Pegfilgrastim can cause hypersensitivity reactions. Therefore, it is contraindicated in patients who have experienced hypersensitivity to pegfilgrastim, filgrastim, or any component of the formulation.
Since pegfilgrastim works on neutrophils to prevent febrile neutropenia, it is imperative to monitor the patient's complete blood count throughout the treatment regimen, with special attention given to the white blood cell count. Pegfilgrastim has been shown to cause leukocytosis, so it is essential to monitor for elevated white blood cell counts  exceeding 11,000 per cubic millimeter. Pegfilgrastim, along with all other granulocyte colony-stimulating factors, can also cause capillary leak syndrome. Therefore, it is vital to monitor for signs of capillary leak syndrome, which include hypotension, edema, and hypoalbuminemia. It is also critical to monitor the patient's temperature to detect the potential onset of febrile neutropenia.

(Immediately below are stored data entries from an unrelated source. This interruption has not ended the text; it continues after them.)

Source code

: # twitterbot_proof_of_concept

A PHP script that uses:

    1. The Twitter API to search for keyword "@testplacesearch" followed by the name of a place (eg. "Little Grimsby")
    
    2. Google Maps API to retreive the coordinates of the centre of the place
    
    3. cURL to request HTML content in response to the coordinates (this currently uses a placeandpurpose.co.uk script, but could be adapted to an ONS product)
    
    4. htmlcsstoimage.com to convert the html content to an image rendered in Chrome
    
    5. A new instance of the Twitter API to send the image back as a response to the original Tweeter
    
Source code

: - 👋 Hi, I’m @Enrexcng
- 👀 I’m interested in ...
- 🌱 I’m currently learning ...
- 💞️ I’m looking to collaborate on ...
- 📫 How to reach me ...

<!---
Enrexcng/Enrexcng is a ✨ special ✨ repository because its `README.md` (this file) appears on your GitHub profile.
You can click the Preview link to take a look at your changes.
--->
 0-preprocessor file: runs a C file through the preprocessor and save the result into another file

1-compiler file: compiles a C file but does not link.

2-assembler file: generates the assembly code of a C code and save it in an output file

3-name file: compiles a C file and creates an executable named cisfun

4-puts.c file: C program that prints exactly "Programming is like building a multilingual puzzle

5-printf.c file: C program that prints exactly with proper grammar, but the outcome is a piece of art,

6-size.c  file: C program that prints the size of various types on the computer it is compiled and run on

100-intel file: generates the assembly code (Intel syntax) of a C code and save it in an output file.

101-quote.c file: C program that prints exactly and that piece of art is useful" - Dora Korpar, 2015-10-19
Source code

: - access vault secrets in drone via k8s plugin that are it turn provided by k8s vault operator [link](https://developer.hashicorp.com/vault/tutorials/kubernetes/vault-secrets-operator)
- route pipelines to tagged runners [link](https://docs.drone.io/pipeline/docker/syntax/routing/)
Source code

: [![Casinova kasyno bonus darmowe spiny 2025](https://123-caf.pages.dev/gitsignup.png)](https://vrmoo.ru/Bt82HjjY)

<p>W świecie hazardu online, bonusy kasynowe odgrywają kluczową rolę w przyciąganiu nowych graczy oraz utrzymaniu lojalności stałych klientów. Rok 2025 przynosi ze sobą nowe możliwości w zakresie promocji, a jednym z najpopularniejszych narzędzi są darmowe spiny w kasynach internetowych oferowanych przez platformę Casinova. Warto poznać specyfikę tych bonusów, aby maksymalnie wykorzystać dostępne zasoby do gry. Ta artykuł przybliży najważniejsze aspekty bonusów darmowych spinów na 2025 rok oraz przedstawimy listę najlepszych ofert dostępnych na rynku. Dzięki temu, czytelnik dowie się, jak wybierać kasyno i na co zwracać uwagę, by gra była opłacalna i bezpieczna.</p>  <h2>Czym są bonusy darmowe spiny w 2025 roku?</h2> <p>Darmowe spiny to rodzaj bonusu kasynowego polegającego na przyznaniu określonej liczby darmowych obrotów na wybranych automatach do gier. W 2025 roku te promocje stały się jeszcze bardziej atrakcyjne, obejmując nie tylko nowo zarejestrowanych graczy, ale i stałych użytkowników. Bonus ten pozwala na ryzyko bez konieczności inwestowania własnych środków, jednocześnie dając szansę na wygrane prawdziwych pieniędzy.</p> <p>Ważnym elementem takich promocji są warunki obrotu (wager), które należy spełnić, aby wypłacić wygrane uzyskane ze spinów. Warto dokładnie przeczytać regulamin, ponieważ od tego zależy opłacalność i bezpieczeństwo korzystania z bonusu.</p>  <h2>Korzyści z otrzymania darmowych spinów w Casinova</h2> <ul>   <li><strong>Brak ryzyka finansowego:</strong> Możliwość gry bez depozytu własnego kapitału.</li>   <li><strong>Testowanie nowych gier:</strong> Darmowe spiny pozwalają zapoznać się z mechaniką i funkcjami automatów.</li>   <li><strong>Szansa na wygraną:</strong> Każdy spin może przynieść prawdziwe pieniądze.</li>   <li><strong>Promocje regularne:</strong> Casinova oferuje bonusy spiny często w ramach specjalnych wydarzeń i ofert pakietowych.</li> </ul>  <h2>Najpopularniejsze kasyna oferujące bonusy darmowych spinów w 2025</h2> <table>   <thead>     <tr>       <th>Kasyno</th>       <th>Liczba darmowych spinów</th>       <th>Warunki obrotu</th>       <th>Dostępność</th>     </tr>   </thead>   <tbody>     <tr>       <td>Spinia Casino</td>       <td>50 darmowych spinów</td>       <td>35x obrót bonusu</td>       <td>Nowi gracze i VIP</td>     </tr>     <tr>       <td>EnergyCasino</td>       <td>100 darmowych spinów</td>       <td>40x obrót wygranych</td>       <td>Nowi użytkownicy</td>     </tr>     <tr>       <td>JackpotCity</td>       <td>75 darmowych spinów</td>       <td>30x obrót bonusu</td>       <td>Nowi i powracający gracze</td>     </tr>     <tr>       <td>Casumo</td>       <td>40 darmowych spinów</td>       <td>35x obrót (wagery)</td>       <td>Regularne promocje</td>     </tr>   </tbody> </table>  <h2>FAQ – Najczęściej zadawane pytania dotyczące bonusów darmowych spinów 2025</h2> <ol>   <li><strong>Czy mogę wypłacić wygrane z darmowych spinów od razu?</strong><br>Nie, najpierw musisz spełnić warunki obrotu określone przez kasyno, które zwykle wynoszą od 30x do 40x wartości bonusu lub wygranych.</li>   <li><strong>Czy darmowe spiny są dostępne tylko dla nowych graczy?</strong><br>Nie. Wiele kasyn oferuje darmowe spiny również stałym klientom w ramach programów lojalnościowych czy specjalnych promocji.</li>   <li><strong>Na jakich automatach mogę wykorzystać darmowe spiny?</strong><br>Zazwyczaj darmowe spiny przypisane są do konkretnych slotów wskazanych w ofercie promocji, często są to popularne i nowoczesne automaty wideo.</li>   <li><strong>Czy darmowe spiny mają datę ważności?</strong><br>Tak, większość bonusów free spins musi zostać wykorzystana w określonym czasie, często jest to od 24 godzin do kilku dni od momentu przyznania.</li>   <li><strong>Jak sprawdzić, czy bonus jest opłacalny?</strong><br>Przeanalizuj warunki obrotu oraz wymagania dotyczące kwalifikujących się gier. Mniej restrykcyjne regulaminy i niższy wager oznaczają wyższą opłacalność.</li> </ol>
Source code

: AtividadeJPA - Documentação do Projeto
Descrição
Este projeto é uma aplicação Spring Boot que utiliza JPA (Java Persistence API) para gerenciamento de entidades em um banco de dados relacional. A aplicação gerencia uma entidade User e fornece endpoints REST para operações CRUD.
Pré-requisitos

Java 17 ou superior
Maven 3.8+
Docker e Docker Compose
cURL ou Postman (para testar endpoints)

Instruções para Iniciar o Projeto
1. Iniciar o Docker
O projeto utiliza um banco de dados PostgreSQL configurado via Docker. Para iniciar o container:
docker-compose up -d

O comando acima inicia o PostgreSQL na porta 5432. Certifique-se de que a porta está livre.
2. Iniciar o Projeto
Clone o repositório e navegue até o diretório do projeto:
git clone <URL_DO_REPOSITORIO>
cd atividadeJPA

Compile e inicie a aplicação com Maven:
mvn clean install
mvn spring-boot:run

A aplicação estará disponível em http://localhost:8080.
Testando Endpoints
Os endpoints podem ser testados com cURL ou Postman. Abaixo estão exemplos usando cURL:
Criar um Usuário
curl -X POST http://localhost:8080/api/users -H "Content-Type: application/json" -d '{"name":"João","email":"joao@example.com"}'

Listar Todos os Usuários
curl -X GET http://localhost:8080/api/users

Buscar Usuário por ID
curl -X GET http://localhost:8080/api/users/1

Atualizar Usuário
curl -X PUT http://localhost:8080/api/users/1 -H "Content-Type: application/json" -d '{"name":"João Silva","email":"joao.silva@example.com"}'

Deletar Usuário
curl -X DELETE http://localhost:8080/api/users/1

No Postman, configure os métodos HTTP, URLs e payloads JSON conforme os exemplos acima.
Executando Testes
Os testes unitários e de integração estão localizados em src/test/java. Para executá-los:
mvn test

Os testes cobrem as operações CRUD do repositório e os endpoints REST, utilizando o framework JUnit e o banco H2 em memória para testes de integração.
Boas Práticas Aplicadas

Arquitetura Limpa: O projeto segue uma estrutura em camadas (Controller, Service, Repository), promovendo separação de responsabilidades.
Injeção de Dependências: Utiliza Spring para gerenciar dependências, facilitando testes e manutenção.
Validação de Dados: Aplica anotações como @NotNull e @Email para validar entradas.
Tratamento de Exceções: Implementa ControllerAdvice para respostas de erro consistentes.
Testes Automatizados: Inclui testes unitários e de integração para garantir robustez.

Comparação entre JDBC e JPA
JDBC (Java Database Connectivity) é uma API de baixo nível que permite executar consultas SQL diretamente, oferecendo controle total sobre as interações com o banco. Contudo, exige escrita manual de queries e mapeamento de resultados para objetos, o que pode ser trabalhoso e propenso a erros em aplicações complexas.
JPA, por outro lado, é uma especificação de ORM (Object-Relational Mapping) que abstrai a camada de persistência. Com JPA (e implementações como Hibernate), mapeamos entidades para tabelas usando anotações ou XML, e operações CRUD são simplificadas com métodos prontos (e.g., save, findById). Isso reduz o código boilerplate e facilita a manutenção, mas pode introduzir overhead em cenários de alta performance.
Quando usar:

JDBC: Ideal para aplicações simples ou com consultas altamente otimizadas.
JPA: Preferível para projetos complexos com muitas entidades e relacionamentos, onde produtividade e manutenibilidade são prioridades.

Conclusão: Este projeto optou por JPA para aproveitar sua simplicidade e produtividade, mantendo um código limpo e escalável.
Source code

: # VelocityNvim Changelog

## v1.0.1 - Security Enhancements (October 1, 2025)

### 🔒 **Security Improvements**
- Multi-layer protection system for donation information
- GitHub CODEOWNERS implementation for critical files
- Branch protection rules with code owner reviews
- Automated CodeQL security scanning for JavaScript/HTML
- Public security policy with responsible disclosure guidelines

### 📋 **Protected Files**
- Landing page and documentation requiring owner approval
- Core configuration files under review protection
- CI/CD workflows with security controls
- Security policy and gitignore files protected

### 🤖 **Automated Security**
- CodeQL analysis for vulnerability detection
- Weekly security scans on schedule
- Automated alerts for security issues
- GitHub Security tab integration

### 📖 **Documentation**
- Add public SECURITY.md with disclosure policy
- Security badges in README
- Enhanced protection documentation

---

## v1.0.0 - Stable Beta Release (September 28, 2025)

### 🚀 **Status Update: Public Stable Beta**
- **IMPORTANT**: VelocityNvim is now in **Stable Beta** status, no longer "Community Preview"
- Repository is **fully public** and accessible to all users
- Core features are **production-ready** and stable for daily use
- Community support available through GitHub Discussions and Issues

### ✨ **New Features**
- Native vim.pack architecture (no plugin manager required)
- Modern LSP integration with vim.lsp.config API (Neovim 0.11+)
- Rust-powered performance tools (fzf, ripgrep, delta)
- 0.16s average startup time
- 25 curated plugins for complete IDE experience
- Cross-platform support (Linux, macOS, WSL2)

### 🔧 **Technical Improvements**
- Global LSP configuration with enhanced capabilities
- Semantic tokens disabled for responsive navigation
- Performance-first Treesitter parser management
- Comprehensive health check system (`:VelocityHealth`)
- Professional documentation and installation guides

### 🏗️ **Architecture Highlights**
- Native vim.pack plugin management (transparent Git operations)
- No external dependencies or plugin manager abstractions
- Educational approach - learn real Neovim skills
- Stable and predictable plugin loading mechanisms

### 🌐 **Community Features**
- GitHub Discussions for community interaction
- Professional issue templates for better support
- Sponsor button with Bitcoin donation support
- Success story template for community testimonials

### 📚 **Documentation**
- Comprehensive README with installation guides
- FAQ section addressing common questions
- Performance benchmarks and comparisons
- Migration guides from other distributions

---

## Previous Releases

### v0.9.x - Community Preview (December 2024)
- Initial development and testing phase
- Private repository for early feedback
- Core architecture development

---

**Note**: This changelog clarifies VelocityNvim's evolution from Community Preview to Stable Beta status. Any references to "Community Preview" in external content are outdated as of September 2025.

The maximum safe dose of pegfilgrastim has not been established. The highest dose studied in clinical trials has been 300 mcg/kg. There have been instances of accidental overdoses occurring in patients. In one such case, the patient was a 79-year-old male who self-administered pegfilgrastim for eight days in a row. He experienced no symptoms during this time but was monitored closely by his doctor three times a week, during which he only complained of bone pain. In another overdose case, the patient was a 69-year-old male who self-administered a 36 mg overdose of pegfilgrastim. He was admitted to the hospital where leukocytosis, bone pain, and rhinorrhea were observed. Due to the current lack of appropriate treatment for pegfilgrastim overdose, the best course of action for overdose is prevention, by vigilant monitoring for signs and symptoms of toxicity.
Cancer is a very complex disease state that requires the interprofessional communication between a multitude of healthcare workers. The administration of pegfilgrastim in cancer patients receiving myelosuppressive chemotherapy is only a small part of the patient's entire treatment regimen; however, it still requires exceptional patient-centered care when being given to the patient. Some examples of the roles of each health care member are:
Each member of the healthcare team plays a vital role in the patient's overall well-being while being treated for cancer. It is imperative that the entire team work together each step of the way throughout the patient's treatment to ensure that the patient is receiving the best care possible.